BNP Paribas pourrait se retirer totalement des îles Caïmans britanniques en y fermant ses dernières branches encore actives, ainsi que l’y exhortent depuis deux ans les ONG et l’association altermondialiste Attac, au nom de la lutte contre l’évasion et la fraude fiscales internationales.

Est-ce l’effet des « Panama papers » et du nouveau coup de projecteur porté sur les paradis fiscaux ? Selon des informations obtenues par Attac, la banque française a l’intention de fermer très prochainement les quatre entités qu’elle détient encore dans ce paradis fiscal des Caraïbes, dont deux succursales.

Cette annonce aurait été faite officiellement aux salariés du groupe le 3 mai, lors d’une réunion de la commission financière du comité central d’entreprise, affirme l’association, sur la base d’un procès-verbal de cette réunion. Interrogée, BNP Paribas n’a toutefois pas encore commenté l’information, mardi 24 mai en début de matinée.

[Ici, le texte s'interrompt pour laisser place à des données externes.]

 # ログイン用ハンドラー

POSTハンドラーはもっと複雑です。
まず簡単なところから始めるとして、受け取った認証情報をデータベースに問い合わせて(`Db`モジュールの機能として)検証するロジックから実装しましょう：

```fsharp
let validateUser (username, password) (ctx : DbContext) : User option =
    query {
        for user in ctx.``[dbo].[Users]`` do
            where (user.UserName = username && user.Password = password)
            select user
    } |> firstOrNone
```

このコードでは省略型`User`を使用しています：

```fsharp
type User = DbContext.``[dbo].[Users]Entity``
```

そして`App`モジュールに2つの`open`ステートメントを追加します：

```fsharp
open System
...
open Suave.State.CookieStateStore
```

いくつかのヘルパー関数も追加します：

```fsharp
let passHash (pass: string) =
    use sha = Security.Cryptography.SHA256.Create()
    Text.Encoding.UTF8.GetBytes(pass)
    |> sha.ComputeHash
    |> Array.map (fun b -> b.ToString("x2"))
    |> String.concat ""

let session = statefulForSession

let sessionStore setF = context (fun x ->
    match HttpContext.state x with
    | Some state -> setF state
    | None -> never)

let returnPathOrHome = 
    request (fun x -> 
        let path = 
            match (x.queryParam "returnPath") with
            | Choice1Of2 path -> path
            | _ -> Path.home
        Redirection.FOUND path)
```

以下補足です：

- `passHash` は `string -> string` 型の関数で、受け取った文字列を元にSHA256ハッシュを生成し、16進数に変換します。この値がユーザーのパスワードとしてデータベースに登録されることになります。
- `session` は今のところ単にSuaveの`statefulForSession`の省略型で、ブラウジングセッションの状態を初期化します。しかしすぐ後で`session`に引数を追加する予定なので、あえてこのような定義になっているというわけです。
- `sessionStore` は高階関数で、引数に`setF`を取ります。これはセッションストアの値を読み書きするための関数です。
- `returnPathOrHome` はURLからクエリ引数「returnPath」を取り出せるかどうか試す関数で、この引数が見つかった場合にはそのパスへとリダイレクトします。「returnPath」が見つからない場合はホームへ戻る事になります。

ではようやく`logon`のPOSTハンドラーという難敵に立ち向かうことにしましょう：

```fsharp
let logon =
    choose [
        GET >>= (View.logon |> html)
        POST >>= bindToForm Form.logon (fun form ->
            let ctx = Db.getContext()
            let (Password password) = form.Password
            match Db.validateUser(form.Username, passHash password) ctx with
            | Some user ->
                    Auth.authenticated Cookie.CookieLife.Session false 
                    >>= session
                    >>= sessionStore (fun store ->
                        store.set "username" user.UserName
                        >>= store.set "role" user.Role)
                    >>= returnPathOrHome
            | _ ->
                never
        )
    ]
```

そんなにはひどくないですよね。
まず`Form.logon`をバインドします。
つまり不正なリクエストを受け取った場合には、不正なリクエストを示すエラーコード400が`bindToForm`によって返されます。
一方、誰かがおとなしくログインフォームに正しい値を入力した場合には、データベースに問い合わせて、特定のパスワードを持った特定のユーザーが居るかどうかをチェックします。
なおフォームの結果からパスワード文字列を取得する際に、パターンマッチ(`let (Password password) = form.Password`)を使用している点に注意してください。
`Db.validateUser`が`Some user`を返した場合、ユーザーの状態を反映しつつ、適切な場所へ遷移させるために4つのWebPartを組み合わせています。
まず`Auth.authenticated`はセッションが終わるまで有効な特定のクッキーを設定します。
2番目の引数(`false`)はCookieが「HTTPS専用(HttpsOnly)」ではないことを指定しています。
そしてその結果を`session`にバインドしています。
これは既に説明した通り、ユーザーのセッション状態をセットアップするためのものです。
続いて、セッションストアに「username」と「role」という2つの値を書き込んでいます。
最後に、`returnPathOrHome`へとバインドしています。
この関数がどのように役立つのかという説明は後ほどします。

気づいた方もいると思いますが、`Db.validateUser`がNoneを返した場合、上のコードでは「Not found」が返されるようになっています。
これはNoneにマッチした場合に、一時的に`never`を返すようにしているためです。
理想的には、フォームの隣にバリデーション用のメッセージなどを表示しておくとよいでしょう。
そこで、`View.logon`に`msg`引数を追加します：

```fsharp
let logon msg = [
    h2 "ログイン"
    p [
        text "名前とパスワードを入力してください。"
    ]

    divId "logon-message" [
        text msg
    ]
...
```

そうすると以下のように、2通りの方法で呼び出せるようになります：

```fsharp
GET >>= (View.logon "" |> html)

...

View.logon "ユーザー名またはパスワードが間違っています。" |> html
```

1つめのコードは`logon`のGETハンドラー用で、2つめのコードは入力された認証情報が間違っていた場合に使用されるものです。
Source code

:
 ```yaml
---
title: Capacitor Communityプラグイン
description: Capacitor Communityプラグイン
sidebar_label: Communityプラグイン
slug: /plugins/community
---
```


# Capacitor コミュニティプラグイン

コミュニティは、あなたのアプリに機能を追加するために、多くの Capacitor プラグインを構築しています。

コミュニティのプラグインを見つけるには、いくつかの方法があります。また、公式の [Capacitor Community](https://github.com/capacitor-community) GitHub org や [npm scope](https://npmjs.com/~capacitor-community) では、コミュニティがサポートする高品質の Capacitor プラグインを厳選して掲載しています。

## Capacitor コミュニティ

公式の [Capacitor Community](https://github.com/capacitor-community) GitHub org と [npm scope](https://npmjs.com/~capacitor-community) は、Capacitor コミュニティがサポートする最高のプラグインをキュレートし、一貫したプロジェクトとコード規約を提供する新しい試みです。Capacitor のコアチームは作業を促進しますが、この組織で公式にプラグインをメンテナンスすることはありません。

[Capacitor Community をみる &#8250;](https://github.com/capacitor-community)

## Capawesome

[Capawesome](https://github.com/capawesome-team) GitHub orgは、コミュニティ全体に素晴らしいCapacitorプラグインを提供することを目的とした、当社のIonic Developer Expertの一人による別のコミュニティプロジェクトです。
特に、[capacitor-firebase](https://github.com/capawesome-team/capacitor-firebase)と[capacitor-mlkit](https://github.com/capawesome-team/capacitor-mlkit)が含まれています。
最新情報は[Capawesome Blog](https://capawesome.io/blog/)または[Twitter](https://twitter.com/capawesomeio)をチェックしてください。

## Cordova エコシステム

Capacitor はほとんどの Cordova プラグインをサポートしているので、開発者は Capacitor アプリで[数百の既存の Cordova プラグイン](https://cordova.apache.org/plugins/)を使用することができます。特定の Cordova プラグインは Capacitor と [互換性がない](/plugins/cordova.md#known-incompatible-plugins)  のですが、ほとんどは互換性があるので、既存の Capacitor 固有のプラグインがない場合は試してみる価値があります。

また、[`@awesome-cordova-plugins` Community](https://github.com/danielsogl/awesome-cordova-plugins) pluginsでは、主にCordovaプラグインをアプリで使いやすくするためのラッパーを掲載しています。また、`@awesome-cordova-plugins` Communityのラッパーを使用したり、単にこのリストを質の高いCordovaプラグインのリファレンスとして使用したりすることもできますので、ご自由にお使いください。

Succursale au Panama en cours de liquidation

Si elle était confirmée, cette décision serait l’aboutissement logique d’un processus mûri depuis quelques années. Deux succursales de BNP Paribas, également établies aux Caïmans (BNP Paribas Fortis et First Hawaiian Bank), ont ainsi déjà été liquidées cette année, réduisant le nombre d’implantations de la banque sur ce territoire de six à quatre désormais.

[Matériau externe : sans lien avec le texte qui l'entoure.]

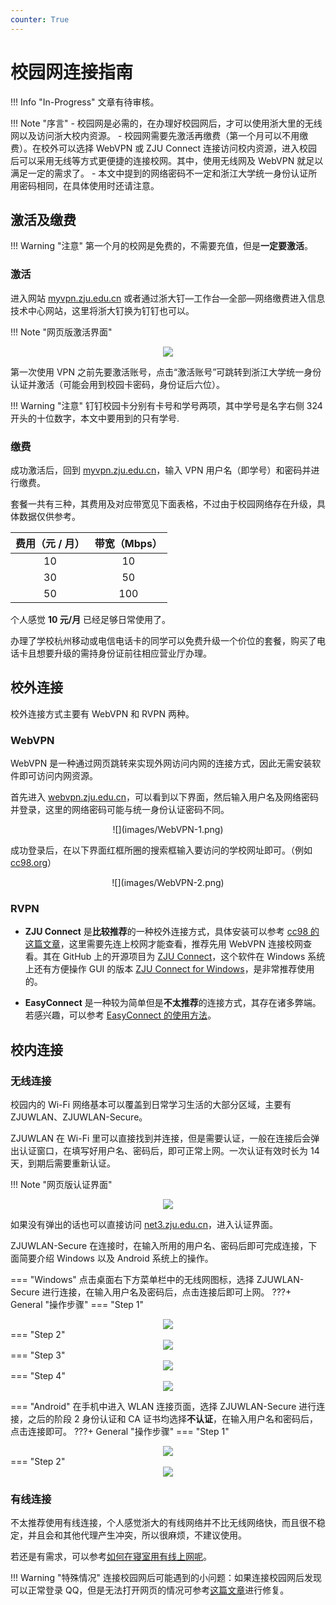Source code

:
 ```yaml
---
counter: True
---
```


# 校园网连接指南

!!! Info "In-Progress"
    文章有待审核。

!!! Note "序言"
    - 校园网是必需的，在办理好校园网后，才可以使用浙大里的无线网以及访问浙大校内资源。
    - 校园网需要先激活再缴费（第一个月可以不用缴费）。在校外可以选择 WebVPN 或 ZJU Connect 连接访问校内资源，进入校园后可以采用无线等方式更便捷的连接校网。其中，使用无线网及 WebVPN 就足以满足一定的需求了。
    - 本文中提到的网络密码不一定和浙江大学统一身份认证所用密码相同，在具体使用时还请注意。

## 激活及缴费

!!! Warning "注意"
    第一个月的校网是免费的，不需要充值，但是**一定要激活**。

### 激活

进入网站 [myvpn.zju.edu.cn](myvpn.zju.edu.cn) 或者通过浙大钉—工作台—全部—网络缴费进入信息技术中心网站，这里将浙大钉换为钉钉也可以。

!!! Note "网页版激活界面"
    <center>![](images/activate.png)</center>

第一次使用 VPN 之前先要激活账号，点击“激活账号”可跳转到浙江大学统一身份认证并激活（可能会用到校园卡密码，身份证后六位）。

!!! Warning "注意"
    钉钉校园卡分别有卡号和学号两项，其中学号是名字右侧 324 开头的十位数字，本文中要用到的只有学号.

### 缴费

成功激活后，回到 [myvpn.zju.edu.cn](myvpn.zju.edu.cn)，输入 VPN 用户名（即学号）和密码并进行缴费。

套餐一共有三种，其费用及对应带宽见下面表格，不过由于校园网络存在升级，具体数据仅供参考。

|费用（元 / 月）|带宽（Mbps）|
|:---:|:---:|
| 10 | 10 |
| 30 | 50 |
| 50 | 100|

个人感觉 **10 元/月** 已经足够日常使用了。 

办理了学校杭州移动或电信电话卡的同学可以免费升级一个价位的套餐，购买了电话卡且想要升级的需持身份证前往相应营业厅办理。 

## 校外连接

校外连接方式主要有 WebVPN 和 RVPN 两种。

### WebVPN

WebVPN 是一种通过网页跳转来实现外网访问内网的连接方式，因此无需安装软件即可访问内网资源。

首先进入 [webvpn.zju.edu.cn](webvpn.zju.edu.cn)，可以看到以下界面，然后输入用户名及网络密码并登录，这里的网络密码可能与统一身份认证密码不同。

<center>![](images/WebVPN-1.png)</center>

成功登录后，在以下界面红框所圈的搜索框输入要访问的学校网址即可。（例如 [cc98.org](https://www.cc98.org/)）

<center>![](images/WebVPN-2.png)</center>

### RVPN

- **ZJU Connect** 是**比较推荐**的一种校外连接方式，具体安装可以参考 [cc98 的这篇文章](https://www.cc98.org/topic/5704061)，这里需要先连上校网才能查看，推荐先用 WebVPN 连接校网查看。其在 GitHub 上的开源项目为 [ZJU Connect](https://github.com/Mythologyli/zju-connect)，这个软件在 Windows 系统上还有方便操作 GUI 的版本 [ZJU Connect for Windows](https://github.com/mythologyli/zju-connect-for-Windows)，是非常推荐使用的。

- **EasyConnect** 是一种较为简单但是**不太推荐**的连接方式，其存在诸多弊端。若感兴趣，可以参考 [EasyConnect 的使用方法](https://mp.weixin.qq.com/s/uAjXZqi7Oi7oTmtJGVdtMA)。

## 校内连接

### 无线连接

校园内的 Wi-Fi 网络基本可以覆盖到日常学习生活的大部分区域，主要有 ZJUWLAN、ZJUWLAN-Secure。

ZJUWLAN 在 Wi-Fi 里可以直接找到并连接，但是需要认证，一般在连接后会弹出认证窗口，在填写好用户名、密码后，即可正常上网。一次认证有效时长为 14 天，到期后需要重新认证。

!!! Note "网页版认证界面"
    <center>![](images/net3_zju.png)</center>

如果没有弹出的话也可以直接访问 [net3.zju.edu.cn](http://net3.zju.edu.cn)，进入认证界面。

ZJUWLAN-Secure 在连接时，在输入所用的用户名、密码后即可完成连接，下面简要介绍 Windows 以及 Android 系统上的操作。

=== "Windows"
    点击桌面右下方菜单栏中的无线网图标，选择 ZJUWLAN-Secure 进行连接，在输入用户名及密码后，点击连接后即可上网。
    ???+ General "操作步骤"
        === "Step 1"
            <center>![](images/ZJUWLAN-Secure-Windows-1.png)</center>
        === "Step 2"
            <center>![](images/ZJUWLAN-Secure-Windows-2.png)</center>
        === "Step 3"
            <center>![](images/ZJUWLAN-Secure-Windows-3.png)</center>
        === "Step 4"
            <center>![](images/ZJUWLAN-Secure-Windows-4.png)</center>

=== "Android"
    在手机中进入 WLAN 连接页面，选择 ZJUWLAN-Secure 进行连接，之后的阶段 2 身份认证和 CA 证书均选择**不认证**，在输入用户名和密码后，点击连接即可。
    ???+ General "操作步骤"
        === "Step 1"
            <center>![](images/ZJUWLAN-Secure-Android-1.jpg)</center>
        === "Step 2"
            <center>![](images/ZJUWLAN-Secure-Android-2.jpg)</center>

### 有线连接

不太推荐使用有线连接，个人感觉浙大的有线网络并不比无线网络快，而且很不稳定，并且会和其他代理产生冲突，所以很麻烦，不建议使用。

若还是有需求，可以参考[如何在寝室用有线上网呢](assets/如何在寝室用有线上网呢.pdf)。

!!! Warning "特殊情况"
    连接校园网后可能遇到的小问题：如果连接校园网后发现可以正常登录 QQ，但是无法打开网页的情况可参考[这篇文章](https://mp.weixin.qq.com/s?mid=2649491759&sn=265e8378ad15aa5536c17c87c4e75272&idx=1&__biz=MjM5OTk0NTg3Mg==)进行修复。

Lors de cette même réunion du comité d’entreprise du 3 mai, BNP Paribas a précisé que sa succursale au Panama restait en cours de liquidation. Lancée en juillet 2010, cette opération n’a, en effet, toujours pas obtenu l’aval du régulateur local.

Ainsi, pour BNP Paribas, le choix de fermer les Caïmans s’inscrirait dans la volonté de se désengager des Etats et territoires jugés non coopératifs, ou insuffisamment, en matière de lutte contre la fraude fiscale. L’enjeu est moins financier que lié à la réputation et à l’image du groupe. La banque affirme y avoir été présente pour des raisons « opérationnelles » et non fiscales.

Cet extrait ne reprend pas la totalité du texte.